◆ひと夏を越して新星はあらわれるか
秋の大目標を見据えて各馬が集結するトライアルレースには、特に手探りな面が多い。どこに焦点をおくかが年によって違う。最近のローズステークスでは、結果はともかく、2年前の一戦は考える手掛りがはっきりしていた。桜花賞馬のジュエラーとオークス馬シンハライトが出走してきたからだ。春の二冠がどんなレースだったか、そこから考え始めれば、思考を進めることができた。
スローペースをラストの3ハロン33秒0で一気に差し切った桜花賞のジュエラーは、全身を使って走るタイプ。一方のシンハライトは、桜花賞ではハナ差交わされて2着だったが、オークスは府中の長い直線でスピードとスタミナを十分に生かして、これぞ本領と多くを納得させていた。

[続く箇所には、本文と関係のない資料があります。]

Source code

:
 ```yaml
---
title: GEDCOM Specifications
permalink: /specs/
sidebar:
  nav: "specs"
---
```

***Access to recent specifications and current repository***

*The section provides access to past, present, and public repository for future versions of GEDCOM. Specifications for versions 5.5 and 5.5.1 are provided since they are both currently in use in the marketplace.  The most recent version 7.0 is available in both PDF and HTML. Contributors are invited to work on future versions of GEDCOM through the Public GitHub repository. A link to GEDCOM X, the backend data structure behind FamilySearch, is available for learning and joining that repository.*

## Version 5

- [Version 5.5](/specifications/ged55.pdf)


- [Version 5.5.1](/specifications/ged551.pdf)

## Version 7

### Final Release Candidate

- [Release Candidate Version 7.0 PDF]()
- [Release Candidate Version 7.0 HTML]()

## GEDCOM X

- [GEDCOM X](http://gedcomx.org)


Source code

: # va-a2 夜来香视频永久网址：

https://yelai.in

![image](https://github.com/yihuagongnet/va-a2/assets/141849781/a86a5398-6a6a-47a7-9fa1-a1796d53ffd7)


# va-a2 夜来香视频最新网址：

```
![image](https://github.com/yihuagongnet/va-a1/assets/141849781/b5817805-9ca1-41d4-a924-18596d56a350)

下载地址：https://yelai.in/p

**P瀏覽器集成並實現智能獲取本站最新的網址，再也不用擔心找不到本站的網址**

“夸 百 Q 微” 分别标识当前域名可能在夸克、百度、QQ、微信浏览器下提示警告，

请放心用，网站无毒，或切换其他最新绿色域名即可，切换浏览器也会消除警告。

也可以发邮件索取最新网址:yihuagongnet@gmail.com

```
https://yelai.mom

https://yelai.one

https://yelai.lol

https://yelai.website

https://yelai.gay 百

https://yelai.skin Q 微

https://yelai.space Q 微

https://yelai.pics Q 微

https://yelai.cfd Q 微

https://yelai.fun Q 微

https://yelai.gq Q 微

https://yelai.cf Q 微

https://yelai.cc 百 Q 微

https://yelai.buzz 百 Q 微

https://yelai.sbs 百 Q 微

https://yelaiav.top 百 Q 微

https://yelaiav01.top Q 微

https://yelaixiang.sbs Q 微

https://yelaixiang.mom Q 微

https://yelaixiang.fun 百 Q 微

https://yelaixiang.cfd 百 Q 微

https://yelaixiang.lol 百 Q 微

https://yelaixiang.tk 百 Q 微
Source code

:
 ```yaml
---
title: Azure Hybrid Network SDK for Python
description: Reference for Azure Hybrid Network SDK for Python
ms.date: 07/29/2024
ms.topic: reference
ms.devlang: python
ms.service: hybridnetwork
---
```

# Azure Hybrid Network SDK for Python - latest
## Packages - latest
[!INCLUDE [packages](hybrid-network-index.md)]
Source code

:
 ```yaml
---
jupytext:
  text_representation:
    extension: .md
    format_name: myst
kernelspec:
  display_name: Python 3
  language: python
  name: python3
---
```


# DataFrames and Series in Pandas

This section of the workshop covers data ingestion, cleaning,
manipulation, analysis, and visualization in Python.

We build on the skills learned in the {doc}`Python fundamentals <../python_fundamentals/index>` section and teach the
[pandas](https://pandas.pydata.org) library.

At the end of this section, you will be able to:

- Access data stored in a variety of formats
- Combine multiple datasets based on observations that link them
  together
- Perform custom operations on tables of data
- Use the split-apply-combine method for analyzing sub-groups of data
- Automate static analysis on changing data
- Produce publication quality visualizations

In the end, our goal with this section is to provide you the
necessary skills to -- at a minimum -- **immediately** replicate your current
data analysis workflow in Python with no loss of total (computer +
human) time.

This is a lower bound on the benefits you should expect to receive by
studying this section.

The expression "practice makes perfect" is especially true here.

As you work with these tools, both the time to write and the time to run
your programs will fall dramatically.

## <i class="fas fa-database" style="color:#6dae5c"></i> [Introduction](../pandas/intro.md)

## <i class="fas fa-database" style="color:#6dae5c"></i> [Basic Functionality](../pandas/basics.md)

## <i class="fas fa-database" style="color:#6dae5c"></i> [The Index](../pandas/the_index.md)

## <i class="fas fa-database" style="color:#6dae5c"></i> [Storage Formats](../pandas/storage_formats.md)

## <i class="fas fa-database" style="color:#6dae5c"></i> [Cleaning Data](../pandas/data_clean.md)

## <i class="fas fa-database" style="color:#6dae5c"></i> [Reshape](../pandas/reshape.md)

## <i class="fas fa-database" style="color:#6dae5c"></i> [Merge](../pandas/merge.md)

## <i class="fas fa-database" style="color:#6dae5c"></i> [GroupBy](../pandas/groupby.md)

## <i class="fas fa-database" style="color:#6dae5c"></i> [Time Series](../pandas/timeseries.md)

ローズステークスは阪神の外回り1800米、コーナーは2つしかない。稀にハイペースもあったが、直線が長いのでそんなに速い流れにはならない。明らかにスローペースだと、過去、オークス馬が勝っているという事実は、あながち偶然とは言い切れないと思ってきた。6年前の三冠牝馬ジェンティルドンナは、スローペースのローズステークスを2番手につけて手堅く勝っていたし、4年前のオークス馬ヌーヴォレコルトも、スローのトライアルを好位から差し切っていた。
そんな中、2016年のシンハライトは、重馬場で後ろからの競馬と厳しいレースだったが、力強く追い込んで、逃げ込もうとするクロコスミアをきっちり、ハナ差とらえていた。オークス馬の底力が発揮されたのだが、桜花賞馬のジュエラーは、重で切れをそがれて大敗に終わっていた。オークス馬が夏に休養をとって秋の初陣を飾るのはごく普通のパターンだが、同様に春の好走組にも、リフレッシュさせたことで大きく成長を遂げたと想像でき、トライアルでの好走は見えてくる。
こうした中昨年の1、2着馬ラビットラン、カワキタエンカは、夏競馬をステップに頭角をあらわしたり、ひと叩きの効果を見せていた。ひと夏越してどう変化しているか確認する場であり、2頭は新星誕生と期待されていた。今年は二冠牝馬アーモンドアイの三冠を阻止できるものがいるかどうか、そこに集約されている。そんな馬が出てくるかどうか。